We are committed to maintaining a distribution network that supports the growth objectives ofthe Company. In evaluating our infrastructure, we have decided to discontinue operations at the Company’s Magee, Mississippi broadline location in March 2008. This facility was part of an acquisition that the Company made in 2002, and the location does not fit our long-term growth model with respect to demographics and scale. We anticipate one-time, pre-tax costs associated with this closing of $8 to $10 million. While we are sensitive to the impact that this decision has on our associates, customers, and the local community, we believe that this is the right decision for PFG’s future growth.
Based on our current view of the business, we expect adjusted net earnings per share diluted to be in the range of $1.53 to $1.65 for the full year, excluding the one-time charges, and net earnings per share diluted to be $1.39 to $1.49.
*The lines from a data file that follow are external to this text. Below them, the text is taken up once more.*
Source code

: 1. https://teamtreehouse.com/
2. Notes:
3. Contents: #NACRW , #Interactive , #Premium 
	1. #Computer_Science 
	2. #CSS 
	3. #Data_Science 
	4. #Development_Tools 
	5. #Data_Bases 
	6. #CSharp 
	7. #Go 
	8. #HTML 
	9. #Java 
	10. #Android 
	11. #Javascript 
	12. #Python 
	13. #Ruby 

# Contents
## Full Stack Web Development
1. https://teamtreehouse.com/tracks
On a consolidated basis, internal sales growth is expected to be in the mid to high single digits for 2008. Sales growth will be positively impacted by a 53rd week and negatively impacted by the exit of certain business related to the closing of our Magee broadline facility. Our growth should again exceed the overall industry growth, which is expected to remain moderate in the coming year. Consolidated operating margins (adjusted for the facility closing) are expected to improve 5 to 15 basis points for the year, compared to anticipated 2007 results, and are expected to be relatively consistent with the prior year (including the impact of the one-time charges.)
Internal sales growth in the broadline segment is expected to be in the mid single digits for the full year. We continue to explore opportunities for broadline acquisitions and to leverage our scale. Broadline operating margins (adjusted for the closing) are expected to improve 15 to 25 basis points for the year and to remain relatively unchanged (including the impact of the one-time charges) compared to 2007.
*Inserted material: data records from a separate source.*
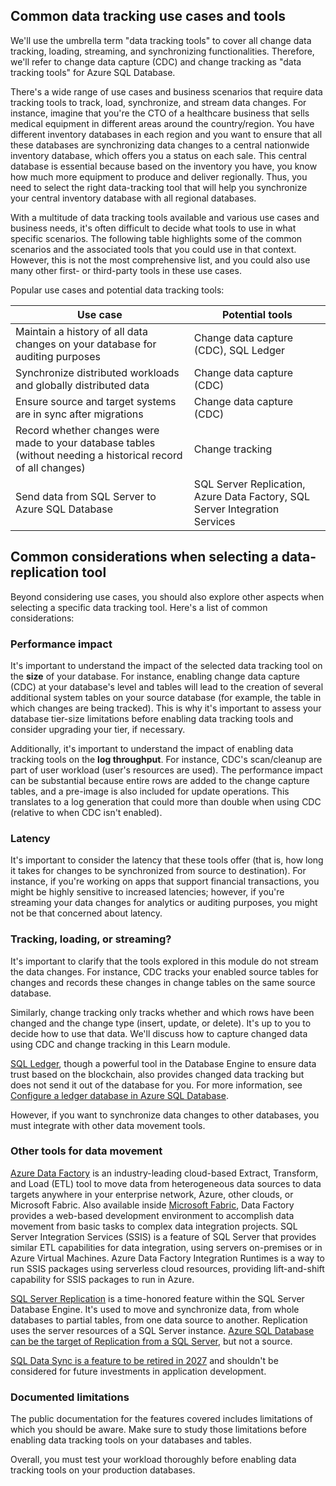 ## Common data tracking use cases and tools

We'll use the umbrella term "data tracking tools" to cover all change data tracking, loading, streaming, and synchronizing functionalities. Therefore, we'll refer to change data capture (CDC) and change tracking as "data tracking tools" for Azure SQL Database. 

There's a wide range of use cases and business scenarios that require data tracking tools to track, load, synchronize, and stream data changes. For instance, imagine that you're the CTO of a healthcare business that sells medical equipment in different areas around the country/region. You have different inventory databases in each region and you want to ensure that all these databases are synchronizing data changes to a central nationwide inventory database, which offers you a status on each sale. This central database is essential because based on the inventory you have, you know how much more equipment to produce and deliver regionally. Thus, you need to select the right data-tracking tool that will help you synchronize your central inventory database with all regional databases.

With a multitude of data tracking tools available and various use cases and business needs, it's often difficult to decide what tools to use in what specific scenarios. The following table highlights some of the common scenarios and the associated tools that you could use in that context. However, this is not the most comprehensive list, and you could also use many other first- or third-party tools in these use cases.

Popular use cases and potential data tracking tools:

| Use case | Potential tools |
| ---- | ---- |
| Maintain a history of all data changes on your database for auditing purposes | Change data capture (CDC), SQL Ledger |
| Synchronize distributed workloads and globally distributed data | Change data capture (CDC) |
| Ensure source and target systems are in sync after migrations | Change data capture (CDC) |
| Record whether changes were made to your database tables (without needing a historical record of all changes) | Change tracking |
| Send data from SQL Server to Azure SQL Database | SQL Server Replication, Azure Data Factory, SQL Server Integration Services |

## Common considerations when selecting a data-replication tool

Beyond considering use cases, you should also explore other aspects when selecting a specific data tracking tool. Here's a list of common considerations:

### Performance impact

It's important to understand the impact of the selected data tracking tool on the **size** of your database. For instance, enabling change data capture (CDC) at your database's level and tables will lead to the creation of several additional system tables on your source database (for example, the table in which changes are being tracked). This is why it's important to assess your database tier-size limitations before enabling data tracking tools and consider upgrading your tier, if necessary.

Additionally, it's important to understand the impact of enabling data tracking tools on the **log throughput**. For instance, CDC's scan/cleanup are part of user workload (user's resources are used). The performance impact can be substantial because entire rows are added to the change capture tables, and a pre-image is also included for update operations. This translates to a log generation that could more than double when using CDC (relative to when CDC isn't enabled).

### Latency

It's important to consider the latency that these tools offer (that is, how long it takes for changes to be synchronized from source to destination). For instance, if you're working on apps that support financial transactions, you might be highly sensitive to increased latencies; however, if you're streaming your data changes for analytics or auditing purposes, you might not be that concerned about latency.

### Tracking, loading, or streaming?

It's important to clarify that the tools explored in this module do not stream the data changes. For instance, CDC tracks your enabled source tables for changes and records these changes in change tables on the same source database. 

Similarly, change tracking only tracks whether and which rows have been changed and the change type (insert, update, or delete). It's up to you to decide how to use that data. We'll discuss how to capture changed data using CDC and change tracking in this Learn module.

[SQL Ledger](/sql/relational-databases/security/ledger/ledger-overview), though a powerful tool in the Database Engine to ensure data trust based on the blockchain, also provides changed data tracking but does not send it out of the database for you. For more information, see [Configure a ledger database in Azure SQL Database](/sql/relational-databases/security/ledger/ledger-how-to-configure-ledger-database?view=azuresqldb-current&preserve-view=true&tabs=Portal%2Ct-sql2&pivots=as1-azure-sql-database).

However, if you want to synchronize data changes to other databases, you must integrate with other data movement tools.

### Other tools for data movement

[Azure Data Factory](/azure/data-factory/introduction) is an industry-leading cloud-based Extract, Transform, and Load (ETL) tool to move data from heterogeneous data sources to data targets anywhere in your enterprise network, Azure, other clouds, or Microsoft Fabric. Also available inside [Microsoft Fabric](/fabric/data-factory/data-factory-overview), Data Factory provides a web-based development environment to accomplish data movement from basic tasks to complex data integration projects. SQL Server Integration Services (SSIS) is a feature of SQL Server that provides similar ETL capabilities for data integration, using servers on-premises or in Azure Virtual Machines. Azure Data Factory Integration Runtimes is a way to run SSIS packages using serverless cloud resources, providing lift-and-shift capability for SSIS packages to run in Azure.

[SQL Server Replication](/sql/relational-databases/replication/sql-server-replication) is a time-honored feature within the SQL Server Database Engine. It's used to move and synchronize data, from whole databases to partial tables, from one data source to another. Replication uses the server resources of a SQL Server instance. [Azure SQL Database can be the target of Replication from a SQL Server](/azure/azure-sql/database/replication-to-sql-database), but not a source. 

[SQL Data Sync is a feature to be retired in 2027](/azure/azure-sql/database/sql-data-sync-retirement-migration?view=azuresql-db&preserve-view=true) and shouldn't be considered for future investments in application development.

### Documented limitations

The public documentation for the features covered includes limitations of which you should be aware. Make sure to study those limitations before enabling data tracking tools on your databases and tables.

Overall, you must test your workload thoroughly before enabling data tracking tools on your production databases.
In the customized segment, sales growth is expected to be in the upper single to low double digits for the year. This reflects the impact of the previously announced business that was added in late 2007, and a new customer that will roll-out in early 2008. Late in the year, we anticipate beginning construction on a ninth customized facility to be located in the western United States. For 2008, we expect to maintain approximately the same level of customized operating margins that we experienced in the 2007 year.
Corporate costs are expected to decrease slightly as a percentage of sales, excluding stock compensation expense, reflecting continued leverage of our corporate infrastructure. Pre-tax stock compensation expense is expected to be approximately $8.5 to $9.5 million for the 2008 year, reflecting an incremental increase of approximately $2 to $3 million, compared to the anticipated expense for 2007. For 2008, depreciation is expected to be approximately $28 to $32 million, amortization approximately $3 to $4 million, and capital expenditures approximately $30 to $40 million for the year, as we anticipate a more moderate level of capital expenditures.”
Steve Spinner concluded, “We are pleased with the consistent progress we’ve made growing PFG in this challenging economic climate—further evidence that our strategies are working. We continue to invest in technology and the centralization of financial support functions. The Company’s balance sheet remains very strong and will allow us to take advantage of acquisitions and other opportunities. We believe that our initiatives position us for sustained growth in sales and earnings over the next several years.”
Performance Food Group markets and distributes more than 68,000 national and private label food and food-related products to approximately 41,000 restaurants, hotels, cafeterias, schools, healthcare facilities and other institutions.